O projeto inclui a prática de tortura entre os atos de improbidade que configuram transgressões contra os princípios constitucionais da Administração Pública. O relator, Deputado Marcelo Itagiba (PMDB-RJ), apresentou parecer favorável à proposta.
Marcelo Itagiba afirmou que já é possível deduzir da legislação que a tortura configura improbidade administrativa, se praticada por servidores em exercício. Ele, porém, sugeriu a aprovação do projeto porque "certamente levará a doutrina à reflexão sobre o grau da gravidade da conduta que mereça a qualificação de ato de improbidade e dará mais clareza na aplicação das cominações legais".
Além das penas da legislação penal, o torturador, nos termos do projeto, seria condenado a ressarcir integralmente os danos, quando for o caso, à perda da função pública, à suspensão dos direitos políticos por prazo de três a cinco anos; pagamento de multa civil de até cem vezes o valor de sua remuneração; e proibição de contratar com o Poder Público ou receber benefícios ou incentivos fiscais ou creditícios por três anos.

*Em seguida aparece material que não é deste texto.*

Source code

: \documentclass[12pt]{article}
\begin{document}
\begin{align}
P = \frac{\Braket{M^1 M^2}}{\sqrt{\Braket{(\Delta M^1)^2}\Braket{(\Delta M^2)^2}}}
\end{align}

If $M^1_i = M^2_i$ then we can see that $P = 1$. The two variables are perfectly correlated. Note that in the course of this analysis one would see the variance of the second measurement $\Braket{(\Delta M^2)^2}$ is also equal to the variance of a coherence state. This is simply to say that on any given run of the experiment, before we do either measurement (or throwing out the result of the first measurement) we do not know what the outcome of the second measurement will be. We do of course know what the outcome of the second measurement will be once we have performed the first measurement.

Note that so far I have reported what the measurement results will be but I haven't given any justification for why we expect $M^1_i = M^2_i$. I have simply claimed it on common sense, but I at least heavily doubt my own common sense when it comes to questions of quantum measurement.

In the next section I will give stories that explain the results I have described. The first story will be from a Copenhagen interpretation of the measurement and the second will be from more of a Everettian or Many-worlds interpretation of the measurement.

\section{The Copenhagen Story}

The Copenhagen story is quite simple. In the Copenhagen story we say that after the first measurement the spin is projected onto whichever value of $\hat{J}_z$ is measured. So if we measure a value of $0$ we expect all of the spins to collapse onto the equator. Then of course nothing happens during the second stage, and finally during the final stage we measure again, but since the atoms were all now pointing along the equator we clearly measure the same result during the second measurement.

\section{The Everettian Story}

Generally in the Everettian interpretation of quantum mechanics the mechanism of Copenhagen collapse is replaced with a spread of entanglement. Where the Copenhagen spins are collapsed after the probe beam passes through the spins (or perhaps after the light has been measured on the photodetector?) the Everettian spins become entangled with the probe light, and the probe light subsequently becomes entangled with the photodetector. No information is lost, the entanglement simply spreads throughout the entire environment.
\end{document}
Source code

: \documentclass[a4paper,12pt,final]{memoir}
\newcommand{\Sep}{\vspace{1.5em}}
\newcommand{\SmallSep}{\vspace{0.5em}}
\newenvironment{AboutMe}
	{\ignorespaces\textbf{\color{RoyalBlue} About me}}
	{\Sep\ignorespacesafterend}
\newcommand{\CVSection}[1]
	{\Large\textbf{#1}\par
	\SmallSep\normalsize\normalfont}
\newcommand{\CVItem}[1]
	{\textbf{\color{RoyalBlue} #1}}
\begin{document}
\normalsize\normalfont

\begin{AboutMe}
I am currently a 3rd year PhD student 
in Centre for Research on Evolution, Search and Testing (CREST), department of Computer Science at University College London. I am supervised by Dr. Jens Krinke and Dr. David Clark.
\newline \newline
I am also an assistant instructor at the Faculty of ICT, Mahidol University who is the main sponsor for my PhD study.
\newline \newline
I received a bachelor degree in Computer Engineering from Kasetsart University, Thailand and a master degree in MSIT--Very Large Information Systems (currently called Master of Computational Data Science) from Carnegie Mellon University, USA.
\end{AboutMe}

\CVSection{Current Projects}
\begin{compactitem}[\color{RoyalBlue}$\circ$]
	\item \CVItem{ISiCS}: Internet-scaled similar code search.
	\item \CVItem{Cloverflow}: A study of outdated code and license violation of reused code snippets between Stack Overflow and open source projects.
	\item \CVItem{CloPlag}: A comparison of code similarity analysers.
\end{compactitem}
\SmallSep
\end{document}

Durante a votação, o Deputado Gerson Peres (PP-PA) reclamou bastante do projeto. "Tortura é matéria para o Código Penal, não de Administração Pública", disse. No final, porém, apenas ele e seu correligionário, Paulo Maluf (PP-SP), votaram contra a proposta.
Flávio Dino explicou que, quando exercia a função de juiz federal, encontrava dificuldade de aplicar sanções de direito administrativo contra agentes públicos que praticavam a tortura porque a conduta não está descrita na Lei de Improbidade (Lei nº 8.429/92). Acabar com essa brecha foi a razão por que apresentou o projeto.
A proposta foi aprovada em caráter conclusivo, mas Peres prometeu recorrer para que a matéria seja analisada pelo Plenário.